Computational analysis of determinants of dopamine (DA) dysfunction in DA nerve terminals

Abstract

Dopamine signaling is involved in a number of brain pathways, and its disruption has been suggested to be involved in the several disease states, including Parkinson's disease (PD), schizophrenia, and attention deficit hyperactivity disorder (ADHD). It has been hypothesized that altered storage, release, and reuptake of dopamine contributes to both the hypo- and hyperdopaminergic states that exist in various diseases. Here, we use our recently described mathematical model of dopamine metabolism, combined with a comprehensive Monte Carlo simulation analysis, to identify key determinants of dopamine metabolism associated with the dysregulation of dopamine homeostasis that may contribute to the pathogenesis of dopamine-based disorders.
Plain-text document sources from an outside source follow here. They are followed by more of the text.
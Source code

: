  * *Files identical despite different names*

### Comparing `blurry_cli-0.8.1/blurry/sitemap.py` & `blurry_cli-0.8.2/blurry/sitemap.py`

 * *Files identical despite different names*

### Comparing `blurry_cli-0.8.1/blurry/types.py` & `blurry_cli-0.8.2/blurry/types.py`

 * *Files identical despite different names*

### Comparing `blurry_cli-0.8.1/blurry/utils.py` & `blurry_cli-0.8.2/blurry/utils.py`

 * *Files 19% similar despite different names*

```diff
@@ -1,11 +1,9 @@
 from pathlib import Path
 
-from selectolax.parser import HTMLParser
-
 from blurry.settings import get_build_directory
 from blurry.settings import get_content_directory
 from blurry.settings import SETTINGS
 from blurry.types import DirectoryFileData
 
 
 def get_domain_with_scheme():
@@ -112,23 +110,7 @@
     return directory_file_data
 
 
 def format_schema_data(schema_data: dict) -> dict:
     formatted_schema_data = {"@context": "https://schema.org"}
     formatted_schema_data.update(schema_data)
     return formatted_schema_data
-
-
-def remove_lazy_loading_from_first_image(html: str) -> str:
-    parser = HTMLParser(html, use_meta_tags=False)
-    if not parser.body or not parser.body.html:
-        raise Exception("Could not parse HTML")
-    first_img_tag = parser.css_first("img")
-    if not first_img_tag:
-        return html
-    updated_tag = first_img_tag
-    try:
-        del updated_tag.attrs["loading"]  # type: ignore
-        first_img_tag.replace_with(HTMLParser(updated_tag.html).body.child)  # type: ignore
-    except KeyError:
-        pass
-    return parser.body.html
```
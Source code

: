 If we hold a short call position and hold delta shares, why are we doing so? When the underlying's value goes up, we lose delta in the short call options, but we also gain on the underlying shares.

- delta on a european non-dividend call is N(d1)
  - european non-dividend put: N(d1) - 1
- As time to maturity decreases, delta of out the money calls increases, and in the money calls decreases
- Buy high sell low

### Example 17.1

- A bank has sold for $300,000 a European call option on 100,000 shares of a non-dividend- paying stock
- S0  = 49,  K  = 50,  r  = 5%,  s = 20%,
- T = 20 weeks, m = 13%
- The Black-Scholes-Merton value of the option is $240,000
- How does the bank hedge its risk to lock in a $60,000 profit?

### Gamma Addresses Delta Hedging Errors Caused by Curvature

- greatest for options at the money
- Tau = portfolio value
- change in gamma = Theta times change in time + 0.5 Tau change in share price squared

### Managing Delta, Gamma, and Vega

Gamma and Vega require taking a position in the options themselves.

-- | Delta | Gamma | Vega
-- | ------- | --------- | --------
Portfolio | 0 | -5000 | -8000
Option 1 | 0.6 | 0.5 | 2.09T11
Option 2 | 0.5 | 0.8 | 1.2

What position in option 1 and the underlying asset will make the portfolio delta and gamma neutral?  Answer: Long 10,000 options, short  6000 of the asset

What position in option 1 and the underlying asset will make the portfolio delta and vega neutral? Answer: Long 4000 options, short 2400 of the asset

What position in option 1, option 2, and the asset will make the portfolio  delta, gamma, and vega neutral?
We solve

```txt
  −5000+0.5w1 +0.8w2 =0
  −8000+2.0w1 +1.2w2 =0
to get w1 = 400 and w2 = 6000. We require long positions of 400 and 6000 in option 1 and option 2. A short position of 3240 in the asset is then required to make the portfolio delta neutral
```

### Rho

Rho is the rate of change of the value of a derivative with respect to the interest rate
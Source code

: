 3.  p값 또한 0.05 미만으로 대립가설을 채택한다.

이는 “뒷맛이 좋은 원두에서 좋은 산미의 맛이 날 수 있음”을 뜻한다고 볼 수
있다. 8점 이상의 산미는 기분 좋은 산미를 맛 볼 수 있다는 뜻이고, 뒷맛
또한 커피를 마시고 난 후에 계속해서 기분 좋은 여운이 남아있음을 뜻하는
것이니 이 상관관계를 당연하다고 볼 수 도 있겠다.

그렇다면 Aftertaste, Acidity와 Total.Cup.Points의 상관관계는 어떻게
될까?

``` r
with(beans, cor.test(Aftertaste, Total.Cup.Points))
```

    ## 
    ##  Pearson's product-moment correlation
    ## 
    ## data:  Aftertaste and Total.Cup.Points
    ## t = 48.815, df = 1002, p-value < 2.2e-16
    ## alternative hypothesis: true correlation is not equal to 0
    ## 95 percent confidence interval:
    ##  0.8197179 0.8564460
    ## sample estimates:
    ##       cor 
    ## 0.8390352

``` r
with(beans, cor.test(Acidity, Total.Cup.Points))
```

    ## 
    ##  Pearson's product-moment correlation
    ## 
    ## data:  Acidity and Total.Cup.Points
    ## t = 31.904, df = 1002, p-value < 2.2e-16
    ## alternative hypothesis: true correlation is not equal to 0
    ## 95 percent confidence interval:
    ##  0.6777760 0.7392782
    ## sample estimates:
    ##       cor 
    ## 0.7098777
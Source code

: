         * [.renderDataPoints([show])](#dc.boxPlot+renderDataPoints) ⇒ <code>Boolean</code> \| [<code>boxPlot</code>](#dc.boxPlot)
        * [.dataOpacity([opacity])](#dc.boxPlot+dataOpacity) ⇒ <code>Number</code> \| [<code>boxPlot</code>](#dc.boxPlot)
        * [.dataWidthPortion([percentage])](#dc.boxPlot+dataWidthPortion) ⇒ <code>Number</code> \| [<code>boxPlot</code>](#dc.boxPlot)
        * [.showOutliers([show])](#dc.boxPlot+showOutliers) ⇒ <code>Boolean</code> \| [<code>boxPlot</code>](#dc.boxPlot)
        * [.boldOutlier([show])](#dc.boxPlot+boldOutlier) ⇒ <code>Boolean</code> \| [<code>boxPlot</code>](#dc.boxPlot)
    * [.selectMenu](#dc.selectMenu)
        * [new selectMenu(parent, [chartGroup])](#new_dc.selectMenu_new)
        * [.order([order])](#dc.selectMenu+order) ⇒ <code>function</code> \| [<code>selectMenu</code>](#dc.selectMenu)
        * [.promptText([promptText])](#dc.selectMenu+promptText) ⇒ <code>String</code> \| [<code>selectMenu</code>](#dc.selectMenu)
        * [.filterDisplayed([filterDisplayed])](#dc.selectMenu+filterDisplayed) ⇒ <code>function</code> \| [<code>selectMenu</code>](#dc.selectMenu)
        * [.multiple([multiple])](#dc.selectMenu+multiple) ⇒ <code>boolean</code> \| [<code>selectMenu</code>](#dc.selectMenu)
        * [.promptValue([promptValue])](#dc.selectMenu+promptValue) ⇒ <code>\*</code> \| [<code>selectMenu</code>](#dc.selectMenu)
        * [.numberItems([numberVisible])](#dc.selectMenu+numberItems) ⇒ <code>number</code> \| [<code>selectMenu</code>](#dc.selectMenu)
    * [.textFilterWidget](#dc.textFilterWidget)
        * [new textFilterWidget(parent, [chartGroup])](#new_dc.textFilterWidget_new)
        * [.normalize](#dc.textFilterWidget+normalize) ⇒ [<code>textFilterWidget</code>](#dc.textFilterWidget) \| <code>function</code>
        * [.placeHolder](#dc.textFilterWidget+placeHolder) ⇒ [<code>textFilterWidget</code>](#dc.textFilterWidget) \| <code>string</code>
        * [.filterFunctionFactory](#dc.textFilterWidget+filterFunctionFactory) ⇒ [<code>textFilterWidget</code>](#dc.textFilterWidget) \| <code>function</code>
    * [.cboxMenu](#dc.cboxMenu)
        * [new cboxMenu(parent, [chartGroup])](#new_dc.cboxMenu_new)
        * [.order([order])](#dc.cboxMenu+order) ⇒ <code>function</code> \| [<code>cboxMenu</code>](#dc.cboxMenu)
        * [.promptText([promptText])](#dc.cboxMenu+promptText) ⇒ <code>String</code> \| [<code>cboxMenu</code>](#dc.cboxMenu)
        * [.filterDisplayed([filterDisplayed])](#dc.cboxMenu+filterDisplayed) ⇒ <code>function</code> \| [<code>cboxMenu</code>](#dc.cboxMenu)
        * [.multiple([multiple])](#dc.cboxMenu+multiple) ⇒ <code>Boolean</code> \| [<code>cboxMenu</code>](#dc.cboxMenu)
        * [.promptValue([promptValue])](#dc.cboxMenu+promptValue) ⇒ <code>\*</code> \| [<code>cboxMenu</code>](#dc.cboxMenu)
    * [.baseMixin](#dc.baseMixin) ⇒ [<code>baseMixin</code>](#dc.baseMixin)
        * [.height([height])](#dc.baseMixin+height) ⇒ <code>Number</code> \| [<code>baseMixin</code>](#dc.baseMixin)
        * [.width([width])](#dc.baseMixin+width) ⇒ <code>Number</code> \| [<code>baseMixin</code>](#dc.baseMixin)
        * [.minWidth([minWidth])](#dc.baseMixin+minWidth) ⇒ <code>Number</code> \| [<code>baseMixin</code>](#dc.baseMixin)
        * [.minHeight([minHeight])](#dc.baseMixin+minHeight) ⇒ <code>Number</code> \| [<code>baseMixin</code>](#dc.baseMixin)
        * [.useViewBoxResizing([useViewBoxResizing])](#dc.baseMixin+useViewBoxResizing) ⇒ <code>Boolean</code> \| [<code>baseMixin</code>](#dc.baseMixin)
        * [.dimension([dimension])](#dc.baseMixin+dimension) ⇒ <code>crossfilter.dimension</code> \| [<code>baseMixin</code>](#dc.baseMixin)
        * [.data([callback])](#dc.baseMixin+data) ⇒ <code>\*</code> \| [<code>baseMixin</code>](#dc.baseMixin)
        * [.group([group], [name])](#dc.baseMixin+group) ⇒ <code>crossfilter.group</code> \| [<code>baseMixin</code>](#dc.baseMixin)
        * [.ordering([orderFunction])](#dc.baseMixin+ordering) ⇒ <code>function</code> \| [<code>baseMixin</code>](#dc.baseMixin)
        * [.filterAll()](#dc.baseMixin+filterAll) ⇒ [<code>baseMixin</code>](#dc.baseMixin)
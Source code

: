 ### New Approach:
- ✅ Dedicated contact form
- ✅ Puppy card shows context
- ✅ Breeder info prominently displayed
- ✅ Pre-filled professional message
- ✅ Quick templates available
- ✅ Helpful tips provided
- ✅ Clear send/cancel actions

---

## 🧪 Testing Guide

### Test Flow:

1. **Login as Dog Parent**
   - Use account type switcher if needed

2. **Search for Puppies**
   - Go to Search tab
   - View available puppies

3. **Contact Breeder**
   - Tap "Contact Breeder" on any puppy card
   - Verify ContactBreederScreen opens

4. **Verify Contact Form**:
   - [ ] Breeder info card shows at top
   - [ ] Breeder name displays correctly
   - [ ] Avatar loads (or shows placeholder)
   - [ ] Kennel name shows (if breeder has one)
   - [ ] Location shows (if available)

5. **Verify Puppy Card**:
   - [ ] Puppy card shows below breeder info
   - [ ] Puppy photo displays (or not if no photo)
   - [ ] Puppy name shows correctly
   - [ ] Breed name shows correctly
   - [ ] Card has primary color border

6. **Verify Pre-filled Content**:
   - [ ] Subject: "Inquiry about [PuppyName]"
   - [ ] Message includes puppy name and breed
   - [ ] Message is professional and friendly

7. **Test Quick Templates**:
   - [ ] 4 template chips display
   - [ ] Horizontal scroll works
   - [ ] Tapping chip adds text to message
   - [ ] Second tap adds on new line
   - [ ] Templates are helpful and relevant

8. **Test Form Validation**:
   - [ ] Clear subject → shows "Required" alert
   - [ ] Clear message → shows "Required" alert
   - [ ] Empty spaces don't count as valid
Our model reveals that the dopamine transporter (DAT), the vesicular monoamine transporter (VMAT2), and the enzyme monoamine oxidase (MAO) are the most influential components controlling the synaptic level of dopamine and the formation of toxic intracellular metabolites. The results are consistent with experimental observations and point to metabolic processes and combinations of processes that may be biochemical drivers of dopamine neuron degeneration. Since many of the identified components can be targeted therapeutically, the model may aid in the design of combined therapeutic regimens aimed at restoring proper dopamine signaling with toxic intermediates under control.